Musicians in 17th Century Bogotá didn't need electric guitars and shiny drum sets to get their audiences moving to the beat. Although the music of the Renaissance and early Baroque--and particularly church music--is often regarded as austere and inaccessible, much of it belies this image.
To prove it, a group of spirited young musicians from the Colombian capital played a program of early Latin American music in September at the IDB's Washington, D.C., headquarters that kept toes tapping in the overflow audience.
Called Música Ficta ("ficta" referring to the Renaissance practice of using accidentals to prevent intervals that were prohibited for harmonic or symbolic reasons), the seven-member group was making its first United States performance after Latin American and European appearances. The IDB concert was presented by the Bank's Cultural Center.
Lively church music? "Think of it as gospel music," says Música Ficta director Carlos Serrano.
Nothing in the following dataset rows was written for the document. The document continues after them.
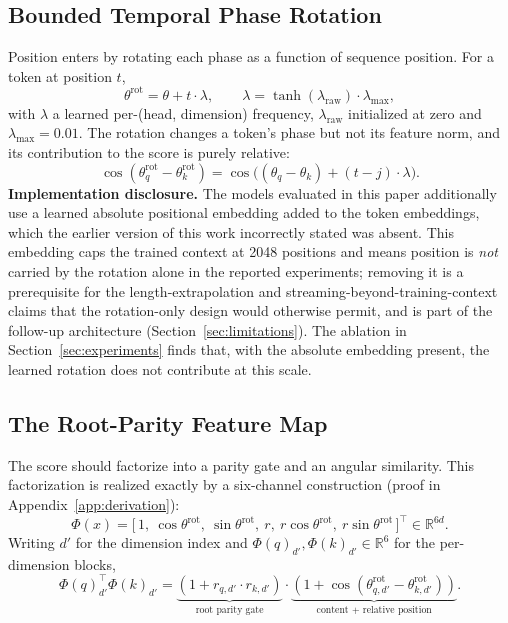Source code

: \documentclass{article}
\newcommand{\R}{\mathbb{R}}
\begin{document}
\subsection{Bounded Temporal Phase Rotation}
\label{sec:rotation}

Position enters by rotating each phase as a function of sequence position. For a token at position $t$,
\begin{equation}
\theta^{\text{rot}} = \theta + t \cdot \lambda, \qquad \lambda = \tanh(\lambda_{\text{raw}}) \cdot \lambda_{\max},
\end{equation}
with $\lambda$ a learned per-(head, dimension) frequency, $\lambda_{\text{raw}}$ initialized at zero and $\lambda_{\max} = 0.01$. The rotation changes a token's phase but not its feature norm, and its contribution to the score is purely relative:
\begin{equation}
\cos(\theta^{\text{rot}}_q - \theta^{\text{rot}}_k) = \cos\big((\theta_q - \theta_k) + (t - j) \cdot \lambda\big).
\end{equation}
\textbf{Implementation disclosure.} The models evaluated in this paper additionally use a learned absolute positional embedding added to the token embeddings, which the earlier version of this work incorrectly stated was absent. This embedding caps the trained context at 2048 positions and means position is \emph{not} carried by the rotation alone in the reported experiments; removing it is a prerequisite for the length-extrapolation and streaming-beyond-training-context claims that the rotation-only design would otherwise permit, and is part of the follow-up architecture (Section~\ref{sec:limitations}). The ablation in Section~\ref{sec:experiments} finds that, with the absolute embedding present, the learned rotation does not contribute at this scale.

\subsection{The Root-Parity Feature Map}
\label{sec:sixpath}

The score should factorize into a parity gate and an angular similarity. This factorization is realized exactly by a six-channel construction (proof in Appendix~\ref{app:derivation}):
\begin{equation}
\boxed{\Phi(x) = \big[\, 1,\ \cos\theta^{\text{rot}},\ \sin\theta^{\text{rot}},\ r,\ r\cos\theta^{\text{rot}},\ r\sin\theta^{\text{rot}} \,\big]^\top \in \R^{6d}.}
\end{equation}
Writing $d'$ for the dimension index and $\Phi(q)_{d'}, \Phi(k)_{d'} \in \R^6$ for the per-dimension blocks,
\begin{equation}
\Phi(q)_{d'}^\top \Phi(k)_{d'} = \underbrace{(1 + r_{q,d'} \cdot r_{k,d'})}_{\text{root parity gate}} \cdot \underbrace{(1 + \cos(\theta^{\text{rot}}_{q,d'} - \theta^{\text{rot}}_{k,d'}))}_{\text{content + relative position}}.
\label{eq:parity}
\end{equation}
\end{document}
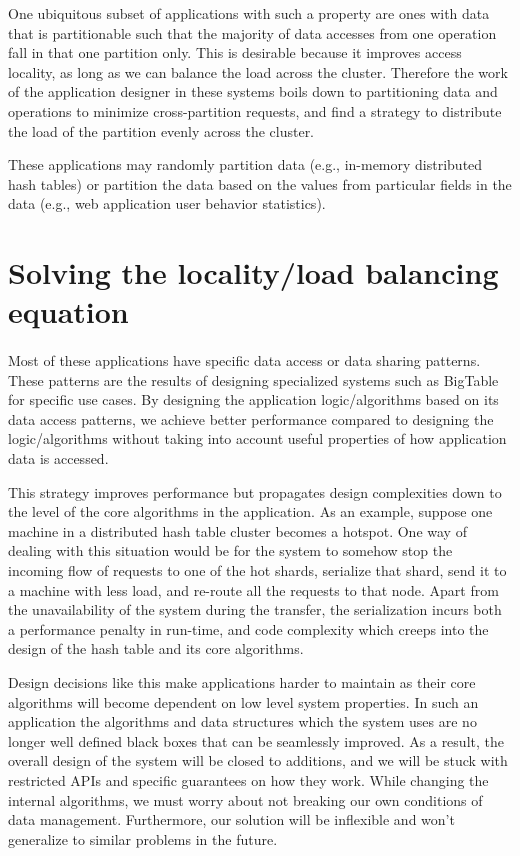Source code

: One ubiquitous subset of applications with such a property are
ones with data that is partitionable such that the majority of data
accesses from one operation fall in that one partition only.
This is desirable because it improves access locality, as
long as we can balance the load across the cluster. Therefore the work of
the application designer in these systems boils down to partitioning data and
operations to minimize cross-partition requests, and find a strategy to
distribute the load of the partition evenly across the cluster.

These applications may randomly partition data (e.g., in-memory distributed
hash tables) or partition the data based on the values from particular fields
in the data (e.g., web application
user behavior statistics).


\section{Solving the locality/load balancing equation}
\paragraph{}
Most of these applications have specific data access or data sharing patterns.
These patterns are the results of designing specialized systems such as
BigTable \cite{chang2008bigtable} for specific use cases.
By designing the application logic/algorithms based on its data access patterns,
we achieve better performance compared
to designing the logic/algorithms without taking into account useful properties of
how application data is accessed.

This strategy improves performance but propagates design complexities
down to the level of the core algorithms in the application. As an example, suppose
one machine in a distributed hash table cluster becomes a hotspot.
One way of dealing with this situation would be for the system to somehow stop
the incoming flow of requests to one of the hot shards, serialize that shard,
send it to a machine with less load, and re-route all the requests to that node.
Apart from the unavailability of the system during the transfer, the
serialization incurs both a performance penalty in run-time, and code complexity
which creeps into the design of the hash table and its core algorithms.

Design decisions like this make applications harder to maintain as their
core algorithms will become dependent on low level system properties.
In such an application the algorithms and data structures which the system uses
are no longer well defined black boxes that can be seamlessly improved. As a
result, the overall design of the system will be closed to additions, and we
will be stuck with restricted APIs and specific guarantees on how they work.
While changing the internal algorithms, we must worry about not breaking our own
conditions of data management. Furthermore, our solution will be inflexible and
won't generalize to similar problems in the future.

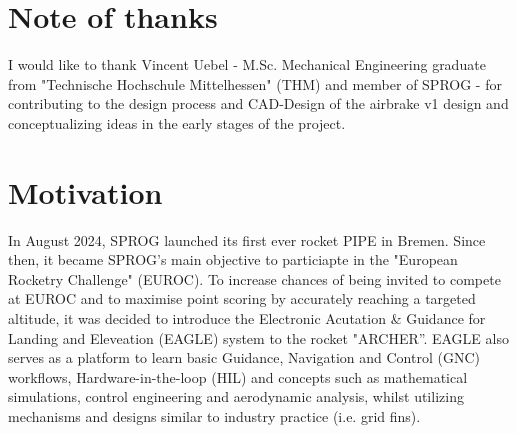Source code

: \documentclass[fontsize=11pt,%
twoside,%
BCOR          = 8mm, %
DIV           = 11,  %
titlepage     = off,%
index=totoc,%
xcolor        = pdftex,%
dvipsnames,%
bibliography  = totoc,%
bibliography = numbered, %
listof        = notnumbered]{scrreprt}
\begin{document}
\section{Note of thanks}
I would like to thank Vincent Uebel - M.Sc. Mechanical Engineering graduate from "Technische Hochschule Mittelhessen" (THM) and member of SPROG - for contributing to the design process and CAD-Design of the airbrake v1 design and conceptualizing ideas in the early stages of the project.

\section{Motivation}
In August 2024, SPROG launched its first ever rocket PIPE in Bremen. Since then, it became SPROG's main objective to particiapte in the "European Rocketry Challenge" (EUROC). To increase chances of being invited to compete at EUROC and to maximise point scoring by accurately reaching a targeted altitude, it was decided to introduce the Electronic Acutation \& Guidance for Landing and Eleveation (EAGLE) system to the rocket "ARCHER''. EAGLE also serves as a platform to learn basic Guidance, Navigation and Control (GNC) workflows, Hardware-in-the-loop (HIL) and concepts such as mathematical simulations, control engineering and aerodynamic analysis, whilst utilizing mechanisms and designs similar to industry practice (i.e. grid fins). \\
\end{document}
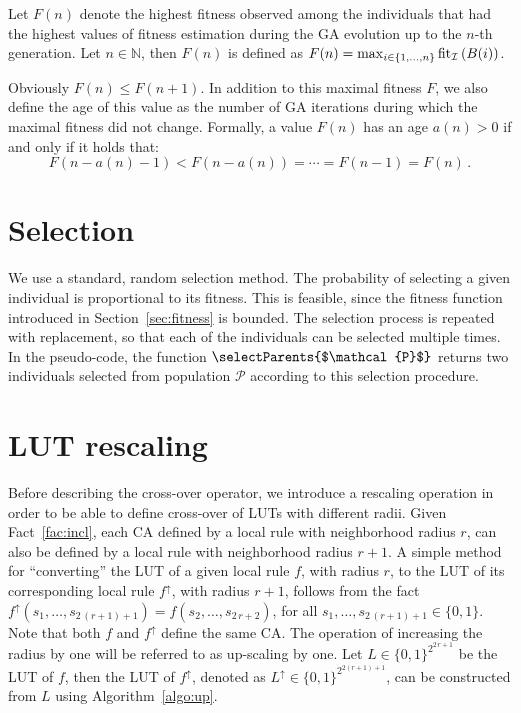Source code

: Let $F(n)$ denote the highest fitness observed among the individuals that had the highest values of fitness estimation during the GA evolution up to the $n$-th generation. Let $n\in\mathbb{N}$, then $F(n)$ is defined as $F(n) = \max_{i\in\{1,\dotsc,n\}} \operatorname{fit}_{\mathcal{I}}\left(B(i)\right)$.

Obviously $F(n)\leq F(n+1)$. In addition to this maximal fitness $F$, we also define the age of this value as the number of GA iterations during which the maximal fitness did not change. Formally, a value $F(n)$ has an age $a(n)>0$ if and only if it holds that:
\[F(n-a(n)-1) < F(n-a(n)) = \cdots = F(n-1) = F(n)\,.\]

\section{Selection}\label{sec:select}
We use a standard, random selection method. The probability of selecting a given individual is proportional to its fitness. This is feasible, since the fitness function introduced in Section~\ref{sec:fitness} is bounded. The selection process is repeated with replacement, so that each of the individuals can be selected multiple times.
In the pseudo-code, the function $\selectParents{$\mathcal{P}$}$ returns two individuals selected from population $\mathcal{P}$ according to this selection procedure.

\section{LUT rescaling}\label{sec:rescal}
Before describing the cross-over operator, we introduce a rescaling operation in order to be able to define cross-over of LUTs with different radii. Given Fact~\ref{fac:incl}, each CA defined by a local rule with neighborhood radius $r$, can also be defined by a local rule with neighborhood radius $r+1$. A simple method for ``converting'' the LUT of a given local rule $f$, with radius $r$, to the LUT of its corresponding local rule $f^\uparrow$, with radius $r+1$, follows from the fact $f^\uparrow(s_1, \dotsc, s_{2\,(r+1)+1}) = f(s_2,\dotsc,s_{2\,r+2})$, for all $s_1,\dotsc,s_{2\,(r+1)+1}\in\{0,1\}$. Note that both $f$ and $f^\uparrow$ define the same CA. The operation of increasing the radius by one will be referred to as up-scaling by one. Let $L\in\{0,1\}^{2^{2\,r+1}}$ be the LUT of $f$, then the LUT of $f^\uparrow$, denoted as $L^\uparrow\in\{0,1\}^{2^{2(r+1)+1}}$, can be constructed from $L$ using Algorithm~\ref{algo:up}.

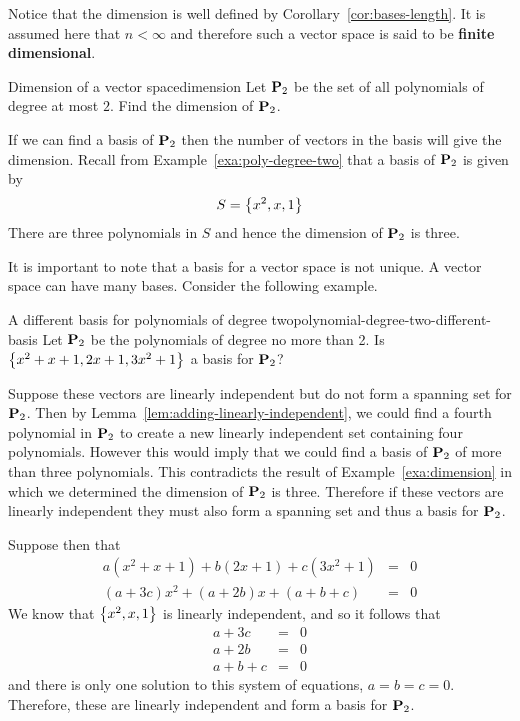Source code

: Notice that the dimension is well defined by Corollary~\ref{cor:bases-length}. It is assumed here
that $n<\infty $ and therefore such a vector space is said to be \textbf{finite
dimensional}.

\begin{example}{Dimension of a vector space}{dimension}
Let $\mathbf{P}_2$ be the set of all polynomials of degree at most $2$. Find the dimension of $\mathbf{P}_2$.
\end{example}

\begin{solution}
If we can find a basis of $\mathbf{P}_2$ then the number of vectors in the basis will give the dimension. Recall from Example~\ref{exa:poly-degree-two} that a basis of $\mathbf{P}_2$ is given by
\[
S  = \left\{x^2, x, 1 \right\}
\]
There are three polynomials in $S$ and hence the dimension of $\mathbf{P}_2$ is three.
\end{solution}

It is important to note that a basis for a vector space is not unique. A vector space can have many bases. Consider the following example.

\begin{example}{A different basis for polynomials of degree two}{polynomial-degree-two-different-basis}
Let $\mathbf{P}_2$ be the polynomials of degree no more than 2. Is $\left\{
x^{2}+x+1,2x+1,3x^{2}+1\right\} $ a basis for $\mathbf{P}_2$?
\end{example}

\begin{solution}
Suppose these vectors are linearly independent but do not form a spanning set for $\mathbf{P}_2$. Then by Lemma~\ref{lem:adding-linearly-independent}, we could find a fourth polynomial in $\mathbf{P}_2$ to create a new linearly independent
set containing four polynomials. However this would imply that we could find a basis of $\mathbf{P}_2$ of more than three polynomials. This contradicts the result of Example~\ref{exa:dimension} in which we determined the dimension of $\mathbf{P}_2$ is three.  Therefore if these vectors are linearly independent they must also form a spanning set and thus a basis for $\mathbf{P}_2$.

Suppose then that
\begin{eqnarray*}
a(x^{2}+x+1) +b(2x+1) +c(3x^{2}+1) &=& 0\\
(a+3c) x^{2}+(a+2b) x+(a+b+c) &=& 0
\end{eqnarray*}
We know that $\left\{x^2, x, 1 \right\}$ is linearly independent, and so it follows that
\begin{eqnarray*}
a+3c &=& 0 \\
a+2b &=& 0 \\
a+b+c &=& 0
\end{eqnarray*}
and there is only one solution to this system of equations, $a=b=c=0$.
Therefore, these are linearly independent and form a basis for $\mathbf{P}_2$.
\end{solution}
The pieces were often played at processionals, where their strong, often syncopated rhythms, kept the churchgoers moving. Once inside the cathedral, parishioners would occasionally even get up and dance.
The Church couldn't afford to have dull music, according to Serrano. One of Spain's great missions in the New World was to convert the indigenous people to Catholicism, and music was a large part of the Church's appeal. In fact, the Spaniards instructed the Indians to play and make musical instruments, just as they taught them to paint religious scenes.
So too Serrano and his group are making converts of modern audiences, which are drawn to the exotic sights and sounds of the replicas of early instruments his group uses. Against the beating of a hide-covered drum, the dulcian, a precursor to the bassoon, lays a base line while a guitar-like vihuela sets down the chords. A double reed shawm and a pair of high-pitched recorders trade solo parts with the singers.
Mastering these quirky instruments can be a challenge, as can finding early music scores. Although Serrano lives only a couple of blocks from the Bogotá cathedral, one of Latin America's finest repositories of original material, he has had no luck in gaining admittance. Most of the music his group plays comes from United States archives, particularly from the collection at Indiana University in Bloomington, where the group is studying at the Early Music Institute.
The early music movement was pioneered in England and the Netherlands and then spread to the rest of Europe and North America in the 1970s. Argentina is the leading Latin American center for early music, followed by Brazil and Mexico.